What the task requires — Exact copy without images: repeat every entry as written.

The records —
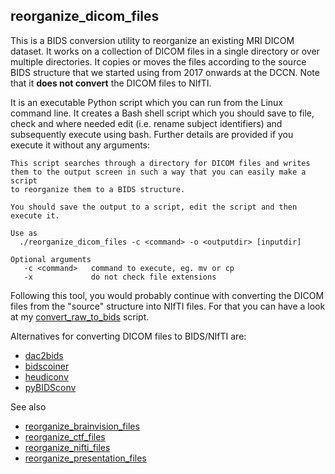 ## reorganize_dicom_files

This is a BIDS conversion utility to reorganize an existing MRI DICOM dataset. It works on a collection of DICOM files in a single directory or over multiple directories. It copies or moves the files according to the source BIDS structure that we started using from 2017 onwards at the DCCN. Note that it **does not convert** the DICOM files to NIfTI.

It is an executable Python script which you can run from the Linux command line. It creates a Bash shell script which you should save to file, check and where needed edit (i.e. rename subject identifiers) and subsequently execute using bash. Further details are provided if you execute it without any arguments:

```
This script searches through a directory for DICOM files and writes
them to the output screen in such a way that you can easily make a script
to reorganize them to a BIDS structure.

You should save the output to a script, edit the script and then execute it.

Use as
  ./reorganize_dicom_files -c <command> -o <outputdir> [inputdir]

Optional arguments
   -c <command>   command to execute, eg. mv or cp
   -x             do not check file extensions
```

Following this tool, you would probably continue with converting the DICOM files from the "source" structure into NIfTI files. For that you can have a look at my [convert_raw_to_bids](convert_raw_to_bids.md) script. 

Alternatives for converting DICOM files to BIDS/NIfTI are:  
  * [dac2bids](https://github.com/dangom/dac2bids)
  * [bidscoiner](https://github.com/marcelzwiers/bidscoiner) 
  * [heudiconv](https://github.com/nipy/heudiconv)
  * [pyBIDSconv](https://github.com/DrMichaelLindner/pyBIDSconv)
  
See also
  * [reorganize_brainvision_files](reorganize_brainvision_files.md)
  * [reorganize_ctf_files](reorganize_ctf_files.md)
  * [reorganize_nifti_files](reorganize_nifti_files.md)
  * [reorganize_presentation_files](reorganize_presentation_files.md)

Written reply —
 ## reorganize_dicom_files

This is a BIDS conversion utility to reorganize an existing MRI DICOM dataset. It works on a collection of DICOM files in a single directory or over multiple directories. It copies or moves the files according to the source BIDS structure that we started using from 2017 onwards at the DCCN. Note that it **does not convert** the DICOM files to NIfTI.

It is an executable Python script which you can run from the Linux command line. It creates a Bash shell script which you should save to file, check and where needed edit (i.e. rename subject identifiers) and subsequently execute using bash. Further details are provided if you execute it without any arguments:

```
This script searches through a directory for DICOM files and writes
them to the output screen in such a way that you can easily make a script
to reorganize them to a BIDS structure.

You should save the output to a script, edit the script and then execute it.

Use as
  ./reorganize_dicom_files -c <command> -o <outputdir> [inputdir]

Optional arguments
   -c <command>   command to execute, eg. mv or cp
   -x             do not check file extensions
```

Following this tool, you would probably continue with converting the DICOM files from the "source" structure into NIfTI files. For that you can have a look at my [convert_raw_to_bids](convert_raw_to_bids.md) script. 

Alternatives for converting DICOM files to BIDS/NIfTI are:  
  * [dac2bids](https://github.com/dangom/dac2bids)
  * [bidscoiner](https://github.com/marcelzwiers/bidscoiner) 
  * [heudiconv](https://github.com/nipy/heudiconv)
  * [pyBIDSconv](https://github.com/DrMichaelLindner/pyBIDSconv)
  
See also
  * [reorganize_brainvision_files](reorganize_brainvision_files.md)
  * [reorganize_ctf_files](reorganize_ctf_files.md)
  * [reorganize_nifti_files](reorganize_nifti_files.md)
  * [reorganize_presentation_files](reorganize_presentation_files.md)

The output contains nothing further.